Azure Overlapping Network Design, VNET-to-VNET NAT

Matt Hansen

2 years ago

Contents

1 Overview:
2 Design Options:
- 2.1 Disconnected:
- 2.2 Connected:
3 Solution:
- 3.1 Considerations:
4 Conclusion:

Reading Time: 7 minutes

Overview:

From day one in Azure (which for me was over a decade ago), one of the critical design requirements has been to choose a network address space that doesn’t overlap with that which is configured on-premises or any other connected environments. Admittedly, this has gotten significantly easier since over the years there have been new features released like the resizing of subnets and even the entire address space of virtual networks. However, there are a few services which have been gaining popularity that make this somewhat challenging – such as Azure Kubernetes Service (AKS) and Azure Databricks – these services typically call for a large number of addresses to make sure they can scale appropriately. If an organization hands out a dozen /16s, it quickly becomes an issue for routable networking – let’s take a look at how to approach this architecturally.

Design Options:

Disconnected:

For some situations, a non-connected environment may fit the design requirements. If the AKS, Databricks, or whatever other workload doesn’t need hybrid connectivity then don’t connect it! I’ve found this to be especially true with Azure Databricks, given the majority of its traffic is outbound (including standard connection to the management plane). There are certainly scenarios where this won’t work, which I won’t drain here, but remember that cloud networking isn’t on-prem networking, and not everything has to be connected.

Connected:

Ultimately, as an industry we’re moving towards IPv6 which as I’ve stated to my students “gives us enough addresses to theoretically address each grain of sand on the earth” (reality notwithstanding). At the time of writing, IPv6 is certainly making headway across Azure Services, but isn’t yet pervasive enough to allow a full deployment as the basis of all Azure Virtual Networking.

One step closer to a standard connected network would be potentially using Azure Private Link Service. When I talk about Azure Private Link, most assume Private Link Endpoints, but Private Link Service is a whole other beast. Private Link Service was initially designed with vendors in mind who wanted to provide hosted solution access to their customers, within Azure, but don’t want to have to rely on non-overlapping address spaces for peering or VPNs.

Source: https://learn.microsoft.com/en-us/azure/private-link/private-link-service-overview

This solution leverages the Software Defined Networking (SDN) fabric of Azure and provides an endpoint in the “consumer” network, and a load balancer on the “provider” network, behind which is the configured service. The consumer uses the IP address in their own network, and on the other side the traffic is routed to the backend service. This can work in any IP address configuration and could certainly work for things like a web application hosted on AKS with the Private Link Service functioning as the ingress conduit.

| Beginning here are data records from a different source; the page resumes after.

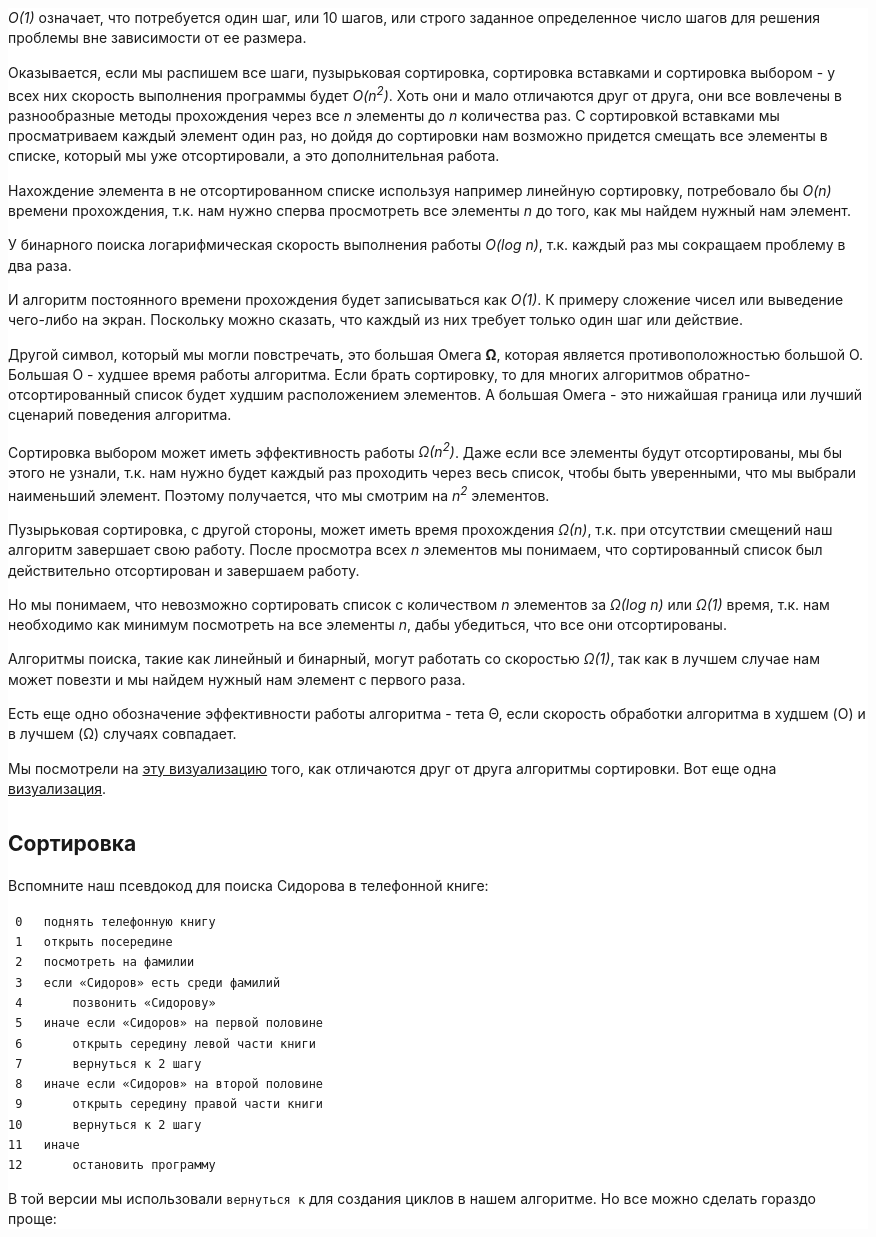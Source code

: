 *O(1)* означает, что потребуется один шаг, или 10 шагов, или строго заданное определенное число шагов для решения проблемы вне зависимости от ее размера.

Оказывается, если мы распишем все шаги, пузырьковая сортировка, сортировка вставками и сортировка выбором - у всех них скорость выполнения программы будет *O(n<sup>2</sup>)*. Хоть они и мало отличаются друг от друга, они все вовлечены в разнообразные методы прохождения через все *n* элементы до *n* количества раз. С сортировкой вставками мы просматриваем каждый элемент один раз, но дойдя до сортировки нам возможно придется смещать все элементы в списке, который мы уже отсортировали, а это дополнительная работа.

Нахождение элемента в не отсортированном списке используя например линейную сортировку, потребовало бы *O(n)* времени прохождения, т.к. нам нужно сперва просмотреть все элементы *n* до того, как мы найдем нужный нам элемент.

У бинарного поиска логарифмическая скорость выполнения работы *O(log n)*, т.к. каждый раз мы сокращаем проблему в два раза.

И алгоритм постоянного времени прохождения будет записываться как *O(1)*. К примеру сложение чисел или выведение чего-либо на экран. Поскольку можно сказать, что каждый из них требует только один шаг или действие.

Другой символ, который мы могли повстречать, это большая Омега **Ω**, которая является противоположностью большой O. Большая O - худшее время работы алгоритма. Если брать сортировку, то для многих алгоритмов обратно-отсортированный список будет худшим расположением элементов. А большая Омега - это нижайшая граница или лучший сценарий поведения алгоритма.

Сортировка выбором может иметь эффективность работы *Ω(n<sup>2</sup>)*. Даже если все элементы будут отсортированы, мы бы этого не узнали, т.к. нам нужно будет каждый раз проходить через весь список, чтобы быть уверенными, что мы выбрали наименьший элемент. Поэтому получается, что мы смотрим на *n<sup>2</sup>* элементов.

Пузырьковая сортировка, с другой стороны, может иметь время прохождения *Ω(n)*, т.к. при отсутствии смещений наш алгоритм завершает свою работу. После просмотра всех *n* элементов мы понимаем, что сортированный список был действительно отсортирован и завершаем работу.

Но мы понимаем, что невозможно сортировать список с количеством *n* элементов за *Ω(log n)* или *Ω(1)* время, т.к. нам необходимо как минимум посмотреть на все элементы *n*, дабы убедиться, что все они отсортированы.

Алгоритмы поиска, такие как линейный и бинарный, могут работать со скоростью *Ω(1)*, так как в лучшем случае нам может повезти и мы найдем нужный нам элемент с первого раза.

Есть еще одно обозначение эффективности работы алгоритма - тета Θ, если скорость обработки алгоритма в худшем (O) и в лучшем (Ω) случаях совпадает.

Мы посмотрели на [эту визуализацию](https://www.cs.usfca.edu/~galles/visualization/ComparisonSort.html) того, как отличаются друг от друга алгоритмы сортировки. Вот еще одна [визуализация](http://cglab.ca/~morin/misc/sortalg/).

## Сортировка

Вспомните наш псевдокод для поиска Сидорова в телефонной книге:
```
 0   поднять телефонную книгу
 1   открыть посередине
 2   посмотреть на фамилии
 3   если «Сидоров» есть среди фамилий
 4       позвонить «Сидорову»
 5   иначе если «Сидоров» на первой половине
 6       открыть середину левой части книги
 7       вернуться к 2 шагу
 8   иначе если «Сидоров» на второй половине
 9       открыть середину правой части книги
10       вернуться к 2 шагу
11   иначе
12       остановить программу
```
В той версии мы использовали `вернуться к` для создания циклов в нашем алгоритме. Но все можно сделать гораздо проще:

If neither of the above satisfy the design requirements, we’re now at the point where we’re assuming we need full bi-directional routed connectivity. Unless we are okay with handing out large network chunks, we’re pretty much down to NAT. With that said, what NAT capabilities are available in Azure?

NAT Gateway: This is currently designed for outbound SNAT and does not support internal NAT.
Virtual WAN: Virtual WAN nicely integrates with NAT Gateway but is subject to the same limitations.
Azure Load Balancer: In addition to SNAT, Load Balancer does support destination NAT, but not dynamic NAT.
Virtual Network Gateway: This actually does what we need it to do, it supports dynamic NAT, but only across VPN links which come with its own set of performance limitations and it is generally not advisable to connect Virtual Networks over a VPN.
Virtual Network Appliance on an IaaS VM: This will also do what we need it to do, but VMs are limited to 250k flows per machine, will be subject to NAT port exhaustion, and will likely come with additional licensing or at the very least additional management overhead. Scale-out architectures are possible, and I would say this is the second-best solution – but not as integrated as what I propose.

Solution:

What I started doing with customers about 3 years ago, was leveraging Azure Firewall and an “intermediate network”, which allows for a couple of things:

Note: The ingress and egress flow representations are not to suggest that traffic flows from one deployment to the next, but rather how a single flow would operate.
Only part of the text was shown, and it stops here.